Die klagende Partei hat die Kosten des Revisionsverfahrens selbst zu tragen.
Begründung:
[1] Zwischen den Parteien ist strittig, ob der Kläger zwischen 1. August 2022 bis 28. Februar 2023 Anspruch auf Krankengeld hat. Das vorliegende Verfahren betrifft den Zeitraum von 20. September 2022 bis 28. Februar 2023, für den er Krankengeld begehrt; der Zeitraum von 1. August 2022 bis 19. September 2022, in dem der Kläger Krankengeld bezogen hat, ist Gegenstand des Verfahrens zu 10 ObS 131/23x.
[2] Der Kläger ist seit dem Jahr 2000 als Berufspilot bei einer Fluggesellschaft tätig. Sein Dienstgeber kündigte das Dienstverhältnis zum 31. März 2022 auf. Die deswegen geführten arbeitsgerichtlichen Verfahren endeten mit einem Vergleich, mit dem die Kündigung rückwirkend aufgehoben und für den Zeitraum 1. August 2022 bis 28. Februar 2023 Urlaub gegen Entfall des Arbeitsentgelts vereinbart wurden.

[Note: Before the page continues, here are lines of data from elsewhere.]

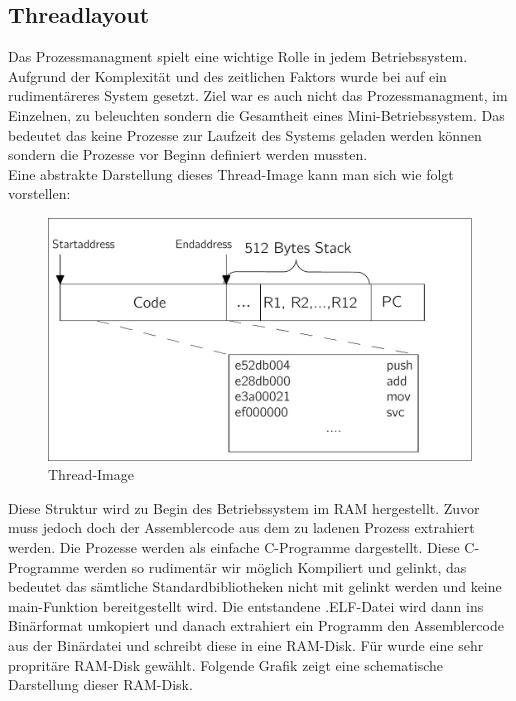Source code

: \subsection{Threadlayout}
Das Prozessmanagment spielt eine wichtige Rolle in jedem Betriebssystem. Aufgrund der Komplexit\"at und des zeitlichen Faktors wurde bei \mops auf ein rudiment\"areres System gesetzt. Ziel war es auch nicht das Prozessmanagment, im Einzelnen, zu beleuchten sondern die Gesamtheit eines Mini-Betriebssystem. Das bedeutet das keine Prozesse zur Laufzeit des Systems geladen werden k\"onnen sondern die Prozesse vor Beginn definiert werden mussten.\\
Eine abstrakte Darstellung dieses Thread-Image kann man sich wie folgt vorstellen:
\begin{figure}[H]
	\begin{center}	
	\caption{Thread-Image}
	\includegraphics[scale=0.60]{common/threadimage.pdf}
	\end{center}
\end{figure}
\noindent
Diese Struktur wird zu Begin des Betriebssystem im RAM hergestellt. Zuvor muss jedoch doch der Assemblercode aus dem zu ladenen Prozess extrahiert werden. Die Prozesse werden als einfache C-Programme dargestellt. Diese C-Programme werden so rudiment\"ar wir m\"oglich Kompiliert und gelinkt, das bedeutet das s\"amtliche Standardbibliotheken nicht mit gelinkt werden und keine main-Funktion bereitgestellt wird. Die entstandene .ELF-Datei wird dann ins Bin\"arformat umkopiert und danach extrahiert ein Programm den Assemblercode aus der Bin\"ardatei und schreibt diese in eine RAM-Disk. F\"ur \mops wurde eine sehr proprit\"are RAM-Disk gew\"ahlt. Folgende Grafik zeigt eine schematische Darstellung dieser RAM-Disk. 
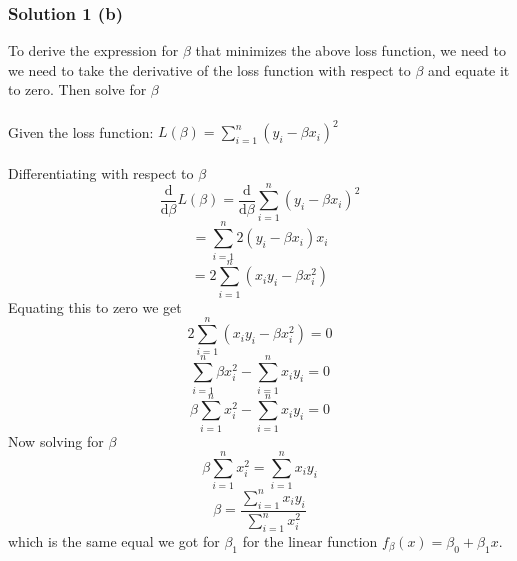 \documentclass{assignment}
\begin{document}
\begin{problem}
\subsubsection*{Solution 1 (b)}

\noindent To derive the expression for $\beta$ that minimizes the above loss function, we need to we need to take the derivative of the loss function with respect to $\beta$ and  equate it to zero. Then solve for $\beta$
\\
\\
Given the loss function: $L(\beta) = \sum_{i=1}^{n} (y_i -  \beta x_i)^2$
\\
\\
Differentiating with respect to $\beta$
\begin{equation}\label{eq:Equation}
     \frac{\mathrm{d}}{\mathrm{d}\beta}L(\beta) = \frac{\mathrm{d}}{\mathrm{d}\beta} \sum_{i=1}^{n} (y_i -  \beta x_i)^2
\end{equation}
\begin{equation}\label{eq:Equation}
     = \sum_{i=1}^{n} 2(y_i -  \beta x_i)x_i
\end{equation}
\begin{equation}\label{eq:Equation}
     = 2\sum_{i=1}^{n} (x_iy_i -  \beta x_i^2)
\end{equation}
Equating this to zero we get
\begin{equation}\label{eq:Equation}
     2\sum_{i=1}^{n} (x_iy_i -  \beta x_i^2) = 0
\end{equation}
\begin{equation}\label{eq:Equation}
     \sum_{i=1}^{n}\beta x_i^2 - \sum_{i=1}^{n}x_iy_i = 0
\end{equation}
\begin{equation}\label{eq:Equation}
     \beta \sum_{i=1}^{n} x_i^2 - \sum_{i=1}^{n}x_iy_i = 0
\end{equation}
Now solving for $\beta$
\begin{equation}\label{eq:Equation}
     \beta \sum_{i=1}^{n} x_i^2 = \sum_{i=1}^{n}x_iy_i
\end{equation}
\begin{equation}\label{eq:Equation}
     \beta = \frac{\sum_{i=1}^{n}x_iy_i}{\sum_{i=1}^{n} x_i^2}
\end{equation}
which is the same equal we got for $\beta_1$ for the linear function 
$f_\beta(x) = \beta_0 + \beta_1 x$.

\end{problem}
\end{document}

[3] Seit 1. März 2023 erhält der Kläger (von seinem Dienstgeber) wieder sein Gehalt.
[4] Bereits am 23. April 2022 war der Kläger aufgrund einer schweren Erkrankung arbeitsunfähig geworden und erhielt für die Zeit von 7. Mai 2022 bis 19. September 2022 Krankengeld, das er für den Zeitraum bis 31. Juli 2022 aufgrund der rückwirkenden Gehaltszahlung des Dienstgebers zurückzahlte.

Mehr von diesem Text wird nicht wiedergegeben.